Each record must be repeated exactly as it stands.
──────── DATA RECORDS ────────
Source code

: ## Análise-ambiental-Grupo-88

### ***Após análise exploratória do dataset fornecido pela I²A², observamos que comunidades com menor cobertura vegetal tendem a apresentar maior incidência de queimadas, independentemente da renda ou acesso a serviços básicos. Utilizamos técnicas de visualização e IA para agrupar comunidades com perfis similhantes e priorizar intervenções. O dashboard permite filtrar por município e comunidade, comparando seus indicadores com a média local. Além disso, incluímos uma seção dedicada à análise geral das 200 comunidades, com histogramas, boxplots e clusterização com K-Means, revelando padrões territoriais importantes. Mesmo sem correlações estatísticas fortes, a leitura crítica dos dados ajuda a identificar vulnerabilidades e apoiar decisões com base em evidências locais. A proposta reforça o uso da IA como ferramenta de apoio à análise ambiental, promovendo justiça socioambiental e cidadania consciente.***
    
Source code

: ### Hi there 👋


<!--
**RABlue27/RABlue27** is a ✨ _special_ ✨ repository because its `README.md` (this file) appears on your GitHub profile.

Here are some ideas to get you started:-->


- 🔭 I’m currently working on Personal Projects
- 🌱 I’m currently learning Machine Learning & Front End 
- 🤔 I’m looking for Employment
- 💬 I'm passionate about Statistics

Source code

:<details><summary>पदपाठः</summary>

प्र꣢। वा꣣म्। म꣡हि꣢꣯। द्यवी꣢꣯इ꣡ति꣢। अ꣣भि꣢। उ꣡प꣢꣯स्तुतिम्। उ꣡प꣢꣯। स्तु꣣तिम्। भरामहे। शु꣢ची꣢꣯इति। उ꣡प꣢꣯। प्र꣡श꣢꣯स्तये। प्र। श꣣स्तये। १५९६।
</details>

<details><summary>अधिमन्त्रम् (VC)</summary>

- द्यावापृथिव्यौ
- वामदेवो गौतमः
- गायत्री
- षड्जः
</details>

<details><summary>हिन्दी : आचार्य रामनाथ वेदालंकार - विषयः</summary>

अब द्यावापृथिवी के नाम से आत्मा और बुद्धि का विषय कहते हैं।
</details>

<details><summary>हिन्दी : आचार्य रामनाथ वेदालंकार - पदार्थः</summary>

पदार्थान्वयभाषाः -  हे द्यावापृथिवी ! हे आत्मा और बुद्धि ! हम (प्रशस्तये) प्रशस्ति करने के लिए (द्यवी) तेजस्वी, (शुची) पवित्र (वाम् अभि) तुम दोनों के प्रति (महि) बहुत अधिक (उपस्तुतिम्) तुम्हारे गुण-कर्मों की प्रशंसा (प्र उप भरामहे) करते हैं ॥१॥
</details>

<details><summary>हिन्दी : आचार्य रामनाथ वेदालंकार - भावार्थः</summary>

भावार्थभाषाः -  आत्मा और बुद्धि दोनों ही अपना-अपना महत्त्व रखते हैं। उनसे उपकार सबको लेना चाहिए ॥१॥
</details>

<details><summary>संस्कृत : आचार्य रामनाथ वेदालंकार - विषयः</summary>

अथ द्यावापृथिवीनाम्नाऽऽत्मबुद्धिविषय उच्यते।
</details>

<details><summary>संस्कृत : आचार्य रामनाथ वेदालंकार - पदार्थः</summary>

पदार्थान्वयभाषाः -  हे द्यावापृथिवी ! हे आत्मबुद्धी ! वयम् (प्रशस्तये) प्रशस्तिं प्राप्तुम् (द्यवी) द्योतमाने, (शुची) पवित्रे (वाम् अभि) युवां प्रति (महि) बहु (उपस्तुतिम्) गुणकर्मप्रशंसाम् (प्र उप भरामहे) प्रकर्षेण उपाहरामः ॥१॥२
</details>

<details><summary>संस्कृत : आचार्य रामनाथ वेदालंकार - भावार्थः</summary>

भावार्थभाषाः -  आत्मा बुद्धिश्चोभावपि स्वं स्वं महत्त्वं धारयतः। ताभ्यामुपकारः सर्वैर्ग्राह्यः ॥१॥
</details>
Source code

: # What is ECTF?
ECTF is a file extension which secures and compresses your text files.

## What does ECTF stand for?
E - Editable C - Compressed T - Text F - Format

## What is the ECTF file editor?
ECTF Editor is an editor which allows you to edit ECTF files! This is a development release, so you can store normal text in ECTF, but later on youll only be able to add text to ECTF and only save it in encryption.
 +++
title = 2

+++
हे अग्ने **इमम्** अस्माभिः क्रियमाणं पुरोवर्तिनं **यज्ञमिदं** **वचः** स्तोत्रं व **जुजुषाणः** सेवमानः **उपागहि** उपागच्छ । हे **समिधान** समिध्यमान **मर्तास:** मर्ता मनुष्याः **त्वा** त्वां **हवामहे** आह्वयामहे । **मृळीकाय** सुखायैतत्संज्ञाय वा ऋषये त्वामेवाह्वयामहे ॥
────────
▶ _OUTPUT OF THE TASK_:
Source code

: ## Análise-ambiental-Grupo-88

### ***Após análise exploratória do dataset fornecido pela I²A², observamos que comunidades com menor cobertura vegetal tendem a apresentar maior incidência de queimadas, independentemente da renda ou acesso a serviços básicos. Utilizamos técnicas de visualização e IA para agrupar comunidades com perfis similhantes e priorizar intervenções. O dashboard permite filtrar por município e comunidade, comparando seus indicadores com a média local. Além disso, incluímos uma seção dedicada à análise geral das 200 comunidades, com histogramas, boxplots e clusterização com K-Means, revelando padrões territoriais importantes. Mesmo sem correlações estatísticas fortes, a leitura crítica dos dados ajuda a identificar vulnerabilidades e apoiar decisões com base em evidências locais. A proposta reforça o uso da IA como ferramenta de apoio à análise ambiental, promovendo justiça socioambiental e cidadania consciente.***
    
Source code

: ### Hi there 👋


<!--
**RABlue27/RABlue27** is a ✨ _special_ ✨ repository because its `README.md` (this file) appears on your GitHub profile.

Here are some ideas to get you started:-->


- 🔭 I’m currently working on Personal Projects
- 🌱 I’m currently learning Machine Learning & Front End 
- 🤔 I’m looking for Employment
- 💬 I'm passionate about Statistics

Source code

:<details><summary>पदपाठः</summary>

प्र꣢। वा꣣म्। म꣡हि꣢꣯। द्यवी꣢꣯इ꣡ति꣢। अ꣣भि꣢। उ꣡प꣢꣯स्तुतिम्। उ꣡प꣢꣯। स्तु꣣तिम्। भरामहे। शु꣢ची꣢꣯इति। उ꣡प꣢꣯। प्र꣡श꣢꣯स्तये। प्र। श꣣स्तये। १५९६।
</details>

<details><summary>अधिमन्त्रम् (VC)</summary>

- द्यावापृथिव्यौ
- वामदेवो गौतमः
- गायत्री
- षड्जः
</details>

<details><summary>हिन्दी : आचार्य रामनाथ वेदालंकार - विषयः</summary>

अब द्यावापृथिवी के नाम से आत्मा और बुद्धि का विषय कहते हैं।
</details>

<details><summary>हिन्दी : आचार्य रामनाथ वेदालंकार - पदार्थः</summary>

पदार्थान्वयभाषाः -  हे द्यावापृथिवी ! हे आत्मा और बुद्धि ! हम (प्रशस्तये) प्रशस्ति करने के लिए (द्यवी) तेजस्वी, (शुची) पवित्र (वाम् अभि) तुम दोनों के प्रति (महि) बहुत अधिक (उपस्तुतिम्) तुम्हारे गुण-कर्मों की प्रशंसा (प्र उप भरामहे) करते हैं ॥१॥
</details>

<details><summary>हिन्दी : आचार्य रामनाथ वेदालंकार - भावार्थः</summary>

भावार्थभाषाः -  आत्मा और बुद्धि दोनों ही अपना-अपना महत्त्व रखते हैं। उनसे उपकार सबको लेना चाहिए ॥१॥
</details>

<details><summary>संस्कृत : आचार्य रामनाथ वेदालंकार - विषयः</summary>

अथ द्यावापृथिवीनाम्नाऽऽत्मबुद्धिविषय उच्यते।
</details>

<details><summary>संस्कृत : आचार्य रामनाथ वेदालंकार - पदार्थः</summary>

पदार्थान्वयभाषाः -  हे द्यावापृथिवी ! हे आत्मबुद्धी ! वयम् (प्रशस्तये) प्रशस्तिं प्राप्तुम् (द्यवी) द्योतमाने, (शुची) पवित्रे (वाम् अभि) युवां प्रति (महि) बहु (उपस्तुतिम्) गुणकर्मप्रशंसाम् (प्र उप भरामहे) प्रकर्षेण उपाहरामः ॥१॥२
</details>

<details><summary>संस्कृत : आचार्य रामनाथ वेदालंकार - भावार्थः</summary>

भावार्थभाषाः -  आत्मा बुद्धिश्चोभावपि स्वं स्वं महत्त्वं धारयतः। ताभ्यामुपकारः सर्वैर्ग्राह्यः ॥१॥
</details>
Source code

: # What is ECTF?
ECTF is a file extension which secures and compresses your text files.

## What does ECTF stand for?
E - Editable C - Compressed T - Text F - Format

## What is the ECTF file editor?
ECTF Editor is an editor which allows you to edit ECTF files! This is a development release, so you can store normal text in ECTF, but later on youll only be able to add text to ECTF and only save it in encryption.
 +++
title = 2

+++
हे अग्ने **इमम्** अस्माभिः क्रियमाणं पुरोवर्तिनं **यज्ञमिदं** **वचः** स्तोत्रं व **जुजुषाणः** सेवमानः **उपागहि** उपागच्छ । हे **समिधान** समिध्यमान **मर्तास:** मर्ता मनुष्याः **त्वा** त्वां **हवामहे** आह्वयामहे । **मृळीकाय** सुखायैतत्संज्ञाय वा ऋषये त्वामेवाह्वयामहे ॥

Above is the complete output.